Begründet werden die Klage und der vorliegende Antrag im Wesentlichen mit Mängeln des Gutachtens der A., was wiederum mit einem ärztlichen Attest eines den Antragsteller behandelnden Arztes vom … Januar 2016 begründet wird. Als Anlage zu diesem Schriftsatz wurden sowohl dieses ärztliche Attest als auch die Fahreignungsgutachten der A. vom … August 2015, das mit einem für den Antragsteller negativen Ergebnis endet, und das frühere Gutachten der A. vom … Februar 2013 vorgelegt. Auf das Vorbringen der Antragspartei im Übrigen wird ergänzend Bezug genommen (§ 117 Abs. 3 VwGO).
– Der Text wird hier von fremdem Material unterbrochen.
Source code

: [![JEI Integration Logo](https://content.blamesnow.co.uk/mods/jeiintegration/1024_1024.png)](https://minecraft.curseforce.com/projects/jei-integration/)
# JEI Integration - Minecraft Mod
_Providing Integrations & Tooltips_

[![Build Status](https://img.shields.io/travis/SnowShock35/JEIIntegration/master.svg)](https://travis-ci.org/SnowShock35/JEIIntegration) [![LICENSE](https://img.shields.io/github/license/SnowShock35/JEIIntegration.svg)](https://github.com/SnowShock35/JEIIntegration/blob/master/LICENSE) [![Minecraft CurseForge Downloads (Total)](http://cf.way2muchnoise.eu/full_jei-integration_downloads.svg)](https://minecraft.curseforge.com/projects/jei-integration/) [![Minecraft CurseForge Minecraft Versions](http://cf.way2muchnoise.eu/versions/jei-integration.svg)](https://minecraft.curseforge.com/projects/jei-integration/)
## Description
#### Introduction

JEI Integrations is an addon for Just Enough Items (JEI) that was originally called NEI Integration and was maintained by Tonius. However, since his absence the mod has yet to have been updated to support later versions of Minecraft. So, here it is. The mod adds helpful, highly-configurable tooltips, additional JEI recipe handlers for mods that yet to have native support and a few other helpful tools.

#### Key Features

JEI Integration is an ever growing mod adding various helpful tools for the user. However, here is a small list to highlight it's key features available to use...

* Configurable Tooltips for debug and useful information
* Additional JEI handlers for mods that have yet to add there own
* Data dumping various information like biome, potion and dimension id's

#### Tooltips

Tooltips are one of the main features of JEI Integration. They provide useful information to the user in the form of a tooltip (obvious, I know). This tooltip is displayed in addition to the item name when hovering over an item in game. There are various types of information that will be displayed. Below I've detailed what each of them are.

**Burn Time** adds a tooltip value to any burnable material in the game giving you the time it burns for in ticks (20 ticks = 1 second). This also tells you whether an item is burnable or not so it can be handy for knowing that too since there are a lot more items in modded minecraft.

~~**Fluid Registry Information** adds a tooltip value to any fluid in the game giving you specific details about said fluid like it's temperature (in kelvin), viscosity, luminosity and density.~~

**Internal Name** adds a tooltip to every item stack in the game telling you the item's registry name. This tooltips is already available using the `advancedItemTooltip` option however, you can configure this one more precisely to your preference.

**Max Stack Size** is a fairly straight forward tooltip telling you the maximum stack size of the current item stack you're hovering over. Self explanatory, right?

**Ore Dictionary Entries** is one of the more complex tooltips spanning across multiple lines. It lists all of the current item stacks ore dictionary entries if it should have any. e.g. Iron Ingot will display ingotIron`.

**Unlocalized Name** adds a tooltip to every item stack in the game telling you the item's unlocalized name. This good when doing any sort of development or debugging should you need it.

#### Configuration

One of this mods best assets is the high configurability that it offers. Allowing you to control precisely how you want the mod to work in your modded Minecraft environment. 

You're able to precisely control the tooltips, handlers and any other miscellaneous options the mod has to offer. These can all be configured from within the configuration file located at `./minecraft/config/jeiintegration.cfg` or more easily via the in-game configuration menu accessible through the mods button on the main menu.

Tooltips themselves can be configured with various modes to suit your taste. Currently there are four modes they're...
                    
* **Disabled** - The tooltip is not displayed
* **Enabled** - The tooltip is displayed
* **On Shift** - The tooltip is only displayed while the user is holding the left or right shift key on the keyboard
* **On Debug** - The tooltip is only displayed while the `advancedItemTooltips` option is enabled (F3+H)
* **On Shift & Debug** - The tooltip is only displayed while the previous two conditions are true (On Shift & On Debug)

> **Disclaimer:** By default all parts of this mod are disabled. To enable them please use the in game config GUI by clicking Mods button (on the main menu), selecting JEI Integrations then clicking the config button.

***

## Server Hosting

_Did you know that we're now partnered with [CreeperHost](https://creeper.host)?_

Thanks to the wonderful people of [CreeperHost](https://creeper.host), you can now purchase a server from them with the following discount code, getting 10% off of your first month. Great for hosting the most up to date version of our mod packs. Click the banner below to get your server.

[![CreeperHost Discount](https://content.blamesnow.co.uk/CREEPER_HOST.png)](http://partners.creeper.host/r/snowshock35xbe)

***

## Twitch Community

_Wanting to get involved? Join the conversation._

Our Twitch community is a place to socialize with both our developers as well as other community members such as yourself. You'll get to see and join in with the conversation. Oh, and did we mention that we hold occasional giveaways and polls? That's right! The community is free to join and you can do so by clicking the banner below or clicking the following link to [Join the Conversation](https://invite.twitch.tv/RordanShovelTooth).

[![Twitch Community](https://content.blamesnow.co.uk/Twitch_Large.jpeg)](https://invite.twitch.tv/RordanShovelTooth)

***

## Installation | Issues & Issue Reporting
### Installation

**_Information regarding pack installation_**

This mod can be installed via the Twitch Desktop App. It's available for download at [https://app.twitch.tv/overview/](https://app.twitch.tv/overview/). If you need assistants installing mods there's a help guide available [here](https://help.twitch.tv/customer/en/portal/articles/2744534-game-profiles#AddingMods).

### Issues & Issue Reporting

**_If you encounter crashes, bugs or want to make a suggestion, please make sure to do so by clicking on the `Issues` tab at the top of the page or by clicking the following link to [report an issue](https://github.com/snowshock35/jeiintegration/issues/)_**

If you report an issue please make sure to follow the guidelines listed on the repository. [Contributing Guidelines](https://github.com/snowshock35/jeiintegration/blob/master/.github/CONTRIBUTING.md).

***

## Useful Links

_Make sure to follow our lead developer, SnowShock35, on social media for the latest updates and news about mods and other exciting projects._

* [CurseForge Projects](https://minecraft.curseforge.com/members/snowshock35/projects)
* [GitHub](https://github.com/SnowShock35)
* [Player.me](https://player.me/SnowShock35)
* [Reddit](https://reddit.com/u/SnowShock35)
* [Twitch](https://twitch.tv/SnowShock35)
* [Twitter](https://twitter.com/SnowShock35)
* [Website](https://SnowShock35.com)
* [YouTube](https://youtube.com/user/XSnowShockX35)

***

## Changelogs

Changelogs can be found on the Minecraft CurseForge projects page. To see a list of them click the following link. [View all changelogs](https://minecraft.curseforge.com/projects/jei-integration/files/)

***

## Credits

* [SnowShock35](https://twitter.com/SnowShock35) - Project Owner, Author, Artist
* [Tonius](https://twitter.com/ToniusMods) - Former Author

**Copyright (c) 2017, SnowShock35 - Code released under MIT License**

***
Die Antragsgegnerin legte mit Schriftsatz vom … Februar 2016, bei Gericht eingegangen am … März 2016, ihre Verwaltungsakte vor und beantragte,
den Antrag abzulehnen.
Durch Beschluss vom 27. April 2016 wurde der Rechtsstreit zur Entscheidung auf den Einzelrichter übertragen (§ 6 Abs. 1 VwGO).
Hinsichtlich der weiteren Einzelheiten des Sachverhalts und des Vorbringens der Beteiligten im Übrigen wird auf die Gerichts- und Behördenakten ergänzend Bezug genommen (§ 117 Abs. 3 VwGO).
II.
Der Antrag ist zulässig, aber unbegründet. Der streitgegenständliche Bescheid vom … Januar 2016 erweist sich bei der hier gebotenen, aber auch ausreichenden summarischen Prüfung als rechtmäßig, so dass die hiergegen erhobene Anfechtungsklage voraussichtlich ohne Erfolg bleiben wird.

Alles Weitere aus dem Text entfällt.